**** Input

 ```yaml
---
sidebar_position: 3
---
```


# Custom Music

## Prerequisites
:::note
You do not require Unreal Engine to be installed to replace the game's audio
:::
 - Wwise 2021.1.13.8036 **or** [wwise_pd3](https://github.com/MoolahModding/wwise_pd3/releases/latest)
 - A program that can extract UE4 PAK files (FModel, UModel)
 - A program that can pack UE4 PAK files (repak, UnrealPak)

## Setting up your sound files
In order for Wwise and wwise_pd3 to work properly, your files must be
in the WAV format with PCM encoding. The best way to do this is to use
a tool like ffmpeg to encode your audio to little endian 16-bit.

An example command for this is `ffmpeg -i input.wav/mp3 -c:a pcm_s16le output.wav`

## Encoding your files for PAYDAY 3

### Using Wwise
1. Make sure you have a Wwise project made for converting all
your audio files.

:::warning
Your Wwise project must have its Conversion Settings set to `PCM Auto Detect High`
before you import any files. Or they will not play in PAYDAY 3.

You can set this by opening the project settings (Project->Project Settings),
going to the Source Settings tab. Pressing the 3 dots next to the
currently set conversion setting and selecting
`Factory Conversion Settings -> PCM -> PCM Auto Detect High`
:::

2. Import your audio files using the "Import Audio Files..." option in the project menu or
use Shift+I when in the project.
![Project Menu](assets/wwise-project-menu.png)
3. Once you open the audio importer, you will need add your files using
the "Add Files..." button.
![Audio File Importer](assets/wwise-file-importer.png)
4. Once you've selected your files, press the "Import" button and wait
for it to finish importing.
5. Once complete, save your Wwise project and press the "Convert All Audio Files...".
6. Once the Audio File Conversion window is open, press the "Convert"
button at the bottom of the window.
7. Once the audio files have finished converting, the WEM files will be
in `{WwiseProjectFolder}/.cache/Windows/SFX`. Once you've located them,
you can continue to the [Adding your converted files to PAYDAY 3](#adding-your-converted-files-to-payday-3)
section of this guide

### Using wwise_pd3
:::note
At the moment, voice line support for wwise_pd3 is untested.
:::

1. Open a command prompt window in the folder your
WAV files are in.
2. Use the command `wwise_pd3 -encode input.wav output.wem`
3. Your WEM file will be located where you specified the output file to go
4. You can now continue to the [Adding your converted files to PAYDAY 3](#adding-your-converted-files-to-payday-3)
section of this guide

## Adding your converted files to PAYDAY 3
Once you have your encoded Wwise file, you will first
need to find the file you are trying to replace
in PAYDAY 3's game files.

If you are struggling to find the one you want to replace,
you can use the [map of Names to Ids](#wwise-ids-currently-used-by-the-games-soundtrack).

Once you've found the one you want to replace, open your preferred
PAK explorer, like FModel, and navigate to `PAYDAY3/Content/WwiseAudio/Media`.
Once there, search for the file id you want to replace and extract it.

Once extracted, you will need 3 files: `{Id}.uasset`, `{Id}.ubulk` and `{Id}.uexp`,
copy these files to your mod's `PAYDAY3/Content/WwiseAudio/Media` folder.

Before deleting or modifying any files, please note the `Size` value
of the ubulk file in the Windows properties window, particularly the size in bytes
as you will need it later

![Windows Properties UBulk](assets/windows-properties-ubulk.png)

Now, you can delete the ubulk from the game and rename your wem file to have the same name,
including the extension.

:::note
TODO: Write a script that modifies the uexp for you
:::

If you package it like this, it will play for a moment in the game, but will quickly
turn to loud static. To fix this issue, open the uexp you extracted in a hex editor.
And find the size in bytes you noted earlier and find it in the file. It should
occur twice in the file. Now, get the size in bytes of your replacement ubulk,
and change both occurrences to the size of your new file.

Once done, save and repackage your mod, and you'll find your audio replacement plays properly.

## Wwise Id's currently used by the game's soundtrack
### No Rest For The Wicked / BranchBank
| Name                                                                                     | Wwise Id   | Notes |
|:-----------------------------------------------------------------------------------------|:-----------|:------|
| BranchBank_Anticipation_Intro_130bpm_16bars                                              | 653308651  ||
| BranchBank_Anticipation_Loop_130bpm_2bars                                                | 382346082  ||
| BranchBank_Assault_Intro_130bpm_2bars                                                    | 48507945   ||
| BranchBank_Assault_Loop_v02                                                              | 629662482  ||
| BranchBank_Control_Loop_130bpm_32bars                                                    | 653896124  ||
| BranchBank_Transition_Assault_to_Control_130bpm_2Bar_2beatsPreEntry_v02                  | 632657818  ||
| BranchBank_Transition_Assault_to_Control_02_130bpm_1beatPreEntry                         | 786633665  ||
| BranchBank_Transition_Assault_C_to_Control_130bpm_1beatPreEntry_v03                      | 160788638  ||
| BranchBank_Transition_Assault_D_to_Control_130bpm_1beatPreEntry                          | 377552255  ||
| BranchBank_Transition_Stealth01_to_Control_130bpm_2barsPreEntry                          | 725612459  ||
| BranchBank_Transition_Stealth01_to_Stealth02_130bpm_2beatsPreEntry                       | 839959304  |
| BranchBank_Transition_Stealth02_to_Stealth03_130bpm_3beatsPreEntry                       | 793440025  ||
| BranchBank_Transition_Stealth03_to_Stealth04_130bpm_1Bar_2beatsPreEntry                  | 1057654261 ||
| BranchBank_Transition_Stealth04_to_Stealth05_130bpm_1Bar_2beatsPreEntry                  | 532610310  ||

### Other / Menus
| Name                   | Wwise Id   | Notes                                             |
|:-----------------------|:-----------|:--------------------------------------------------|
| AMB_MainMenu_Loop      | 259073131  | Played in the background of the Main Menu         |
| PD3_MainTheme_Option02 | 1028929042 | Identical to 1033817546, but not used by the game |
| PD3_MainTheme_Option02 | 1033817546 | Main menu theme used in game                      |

********

**Directions**
Which lines in the records above include the word "bytes"? Copy them out.

**Response area**
of the ubulk file in the Windows properties window, particularly the size in bytes
And find the size in bytes you noted earlier and find it in the file. It should
occur twice in the file. Now, get the size in bytes of your replacement ubulk,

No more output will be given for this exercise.